Sakineh, una mujer de origen humilde, pertenece a la minoría azerí de Irán, muchos de cuyos miembros sufren discriminación. Su lengua materna es el túrquico azerí. Tiene un conocimiento limitado del persa, la lengua utilizada por los interrogadores y tribunales que la interrogaron, juzgaron y condenaron. En un principio "confesó" su culpabilidad sin que estuviera presente ningún abogado, pero durante el juicio se retractó de su "confesión". No sabía que el término árabe rajm utilizado cuando la condenaron significaba "lapidación". Cuando sus compañeras de reclusión se lo explicaron, sufrió un desmayo.

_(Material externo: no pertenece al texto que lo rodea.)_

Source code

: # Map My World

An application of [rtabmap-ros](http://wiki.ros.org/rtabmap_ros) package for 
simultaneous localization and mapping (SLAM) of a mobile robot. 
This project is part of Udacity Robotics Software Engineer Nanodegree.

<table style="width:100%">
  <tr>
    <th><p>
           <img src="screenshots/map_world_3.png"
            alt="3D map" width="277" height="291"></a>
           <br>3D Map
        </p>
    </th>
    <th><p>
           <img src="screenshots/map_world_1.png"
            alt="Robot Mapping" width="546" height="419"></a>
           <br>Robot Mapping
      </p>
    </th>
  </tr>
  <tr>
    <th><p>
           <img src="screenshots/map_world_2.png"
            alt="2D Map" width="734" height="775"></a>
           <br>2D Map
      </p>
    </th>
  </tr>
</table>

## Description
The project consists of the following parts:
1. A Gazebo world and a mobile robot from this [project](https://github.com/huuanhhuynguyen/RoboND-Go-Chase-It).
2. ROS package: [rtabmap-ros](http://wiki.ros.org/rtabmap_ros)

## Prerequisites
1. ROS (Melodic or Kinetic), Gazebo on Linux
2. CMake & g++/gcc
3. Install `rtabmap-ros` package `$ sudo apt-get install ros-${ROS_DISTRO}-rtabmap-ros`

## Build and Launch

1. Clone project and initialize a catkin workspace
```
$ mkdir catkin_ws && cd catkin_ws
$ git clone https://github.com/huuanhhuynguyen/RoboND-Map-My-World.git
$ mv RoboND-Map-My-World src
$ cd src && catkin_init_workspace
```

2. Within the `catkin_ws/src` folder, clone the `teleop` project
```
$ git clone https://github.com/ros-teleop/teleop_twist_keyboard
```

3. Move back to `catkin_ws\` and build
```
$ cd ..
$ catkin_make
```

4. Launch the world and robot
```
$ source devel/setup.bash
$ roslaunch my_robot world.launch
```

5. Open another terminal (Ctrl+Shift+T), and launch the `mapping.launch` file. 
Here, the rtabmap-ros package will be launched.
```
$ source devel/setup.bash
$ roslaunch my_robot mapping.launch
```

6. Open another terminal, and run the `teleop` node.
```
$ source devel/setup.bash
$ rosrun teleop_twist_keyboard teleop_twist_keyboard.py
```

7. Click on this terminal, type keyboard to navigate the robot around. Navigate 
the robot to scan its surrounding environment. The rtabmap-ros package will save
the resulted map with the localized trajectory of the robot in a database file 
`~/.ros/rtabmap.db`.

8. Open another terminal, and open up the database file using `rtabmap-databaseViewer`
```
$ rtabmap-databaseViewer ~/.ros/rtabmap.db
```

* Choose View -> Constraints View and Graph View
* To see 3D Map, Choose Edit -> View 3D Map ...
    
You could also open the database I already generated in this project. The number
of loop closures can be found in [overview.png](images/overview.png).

Sakineh fue detenida en 2005, tras el asesinato de su esposo Ebrahim Qaderzadeh. Aunque en un principio fue acusada de asesinato, sus hijos no presentaron cargos contra ella, algo a lo que tienen derecho en virtud del artículo 205 del Código Penal, lo que podría haber significado su condena a morir en la horca, ya que la pena que prevé este artículo es la de qesas (castigo equivalente al delito cometido). En su lugar, fue acusada y condenada en virtud del artículo 612 del Código Penal por su presunta participación en el asesinato, y condenada a 10 años de cárcel, la pena máxima. Según un documento judicial al que ha tenido acceso Amnistía Internacional, en un principio el Tribunal Supremo confirmó su condena. Sin embargo, según Javid Houtan Kiyan, su abogado en la actualidad, tras una revisión llevada a cabo en 2009 por el Tribunal Supremo, las sentencia condenatoria por asesinato fue modificada por la de "complicidad" en asesinato. A consecuencia de ello, el abogado afirma que la condena fue reducida a cinco años, la pena máxima por este delito. A finales de septiembre de 2010, Sakineh ya habría cumplido o estaría a punto de cumplir este periodo de cinco años.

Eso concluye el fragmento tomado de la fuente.